For the third quarter, consensus forecasts compiled by HSBC point to an 11% drop in net profit from a year earlier, to US$3.47 billion. Expected credit losses and other credit-impairment charges are forecast to be up by nearly one-third, to US$673 million.
One focus for HSBC watchers will be cost-cutting plans, said Gary Greenwood, a U.K.-based analyst at Shore Capital Group, since the bank has pledged to increase revenue faster than costs this year.
Now comes the virtual competition. The Hong Kong government this year granted eight licenses for online banks, which won’t need physical branches. Backers include powerful technology companies—among them Tencent Holdings Ltd. and Ant Financial, an affiliate of Alibaba Group Holding Ltd. —as well as such traditional lenders as Bank of China (HK), Standard Chartered, and Industrial and Commercial Bank of China Ltd.
Felix Lam, a portfolio manager at BNP Paribas Asset Management, said traditional banks’ defense of market share could lower fee income and raise the cost of attracting new deposits.
Hang Seng, HSBC, and Standard Chartered will feel the most pressure from stiffer competition in the retail market, Morgan Stanley analysts wrote in a note to clients, since about half their Hong Kong earnings come from retail.

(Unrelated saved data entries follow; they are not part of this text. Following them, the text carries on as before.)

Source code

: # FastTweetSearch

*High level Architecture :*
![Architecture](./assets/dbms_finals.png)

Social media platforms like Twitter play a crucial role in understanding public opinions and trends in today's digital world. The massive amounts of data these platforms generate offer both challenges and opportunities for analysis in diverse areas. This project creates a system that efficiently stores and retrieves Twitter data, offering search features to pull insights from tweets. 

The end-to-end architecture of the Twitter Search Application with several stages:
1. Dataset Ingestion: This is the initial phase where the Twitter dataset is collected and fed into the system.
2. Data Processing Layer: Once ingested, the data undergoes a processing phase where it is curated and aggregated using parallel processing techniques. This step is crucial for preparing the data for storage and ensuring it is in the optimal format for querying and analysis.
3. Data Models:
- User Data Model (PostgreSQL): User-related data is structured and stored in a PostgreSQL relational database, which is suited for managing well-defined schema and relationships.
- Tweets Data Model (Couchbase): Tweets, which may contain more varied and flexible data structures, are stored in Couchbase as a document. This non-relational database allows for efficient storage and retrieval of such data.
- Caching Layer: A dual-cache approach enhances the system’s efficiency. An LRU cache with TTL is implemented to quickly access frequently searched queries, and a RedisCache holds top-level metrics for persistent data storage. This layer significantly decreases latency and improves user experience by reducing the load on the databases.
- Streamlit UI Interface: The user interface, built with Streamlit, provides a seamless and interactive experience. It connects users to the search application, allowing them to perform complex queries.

Shares of Hong Kong-focused banks have underperformed the broader Hong Kong market this year. HSBC trades at 0.91 times the forecast book value of its assets, according to FactSet, below a 10-year average of 1.05 times. Trading below book value can signal investor concerns about capital strength or future profitability.
Despite the low valuation, analysts and investors don’t see the stock as a bargain. Refinitiv tallies analysts’ recommendations on a five-point scale: 1 is a strong buy, 3 a hold and 5 a sell. HSBC is currently at 3.3, the most negative since 2002.
Analysts don’t expect overall profit to fall at HSBC, but neither do they expect rapid growth. The consensus of the forecasts collected by the bank is for an income rise of just 0.3% next year, to US$14.44 billion, and about 5.2% in 2021.
Mr. Lam at BNP Paribas Asset Management said many bank shares aren’t yet cheap enough to compensate for negatives such as rising credit costs. “It’s not a favorable time to make a bet,” on Hong Kong-related banking stocks, he said.
Daryl Liew, head of portfolio management at REYL Singapore, said his fund doesn’t hold any banks with heavy exposure to Hong Kong.
Prolonged unrest could further hurt the economy, he said, and “it’s hard to see how the banks can continue to thrive when the broader economy is in the doldrums.”